#### [Exercise objective]
Once the line holding "# Reference" is written out, stop; begin at the first line of the material below and retype exactly, dropping pictures.

#### [Supplied information]
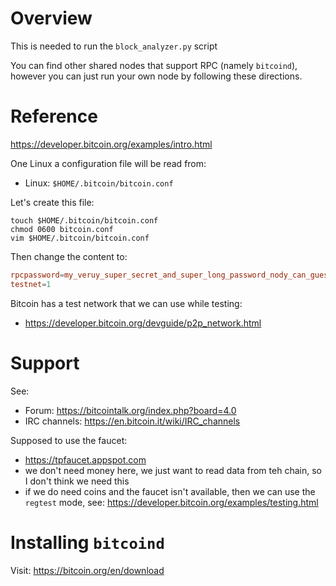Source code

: # Overview
This is needed to run the `block_analyzer.py` script

You can find other shared nodes that support RPC (namely `bitcoind`), however you can just run your own node by following these directions.

# Reference
https://developer.bitcoin.org/examples/intro.html

One Linux a configuration file will be read from:
* Linux: `$HOME/.bitcoin/bitcoin.conf`

Let's create this file:
```shell
touch $HOME/.bitcoin/bitcoin.conf
chmod 0600 bitcoin.conf
vim $HOME/.bitcoin/bitcoin.conf
```
Then change the content to:
```conf
rpcpassword=my_veruy_super_secret_and_super_long_password_nody_can_guess
testnet=1
```

Bitcoin has a test network that we can use while testing:
* https://developer.bitcoin.org/devguide/p2p_network.html

# Support
See:
* Forum: https://bitcointalk.org/index.php?board=4.0
* IRC channels: https://en.bitcoin.it/wiki/IRC_channels

Supposed to use the faucet:
* https://tpfaucet.appspot.com
* we don't need money here, we just want to read data from teh chain, so I don't think we need this
* if we do need coins and the faucet isn't available, then we can use the `regtest` mode, see:
  https://developer.bitcoin.org/examples/testing.html


# Installing `bitcoind`
Visit: https://bitcoin.org/en/download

#### [Output for this exercise]
Source code

: # Overview
This is needed to run the `block_analyzer.py` script

You can find other shared nodes that support RPC (namely `bitcoind`), however you can just run your own node by following these directions.

# Reference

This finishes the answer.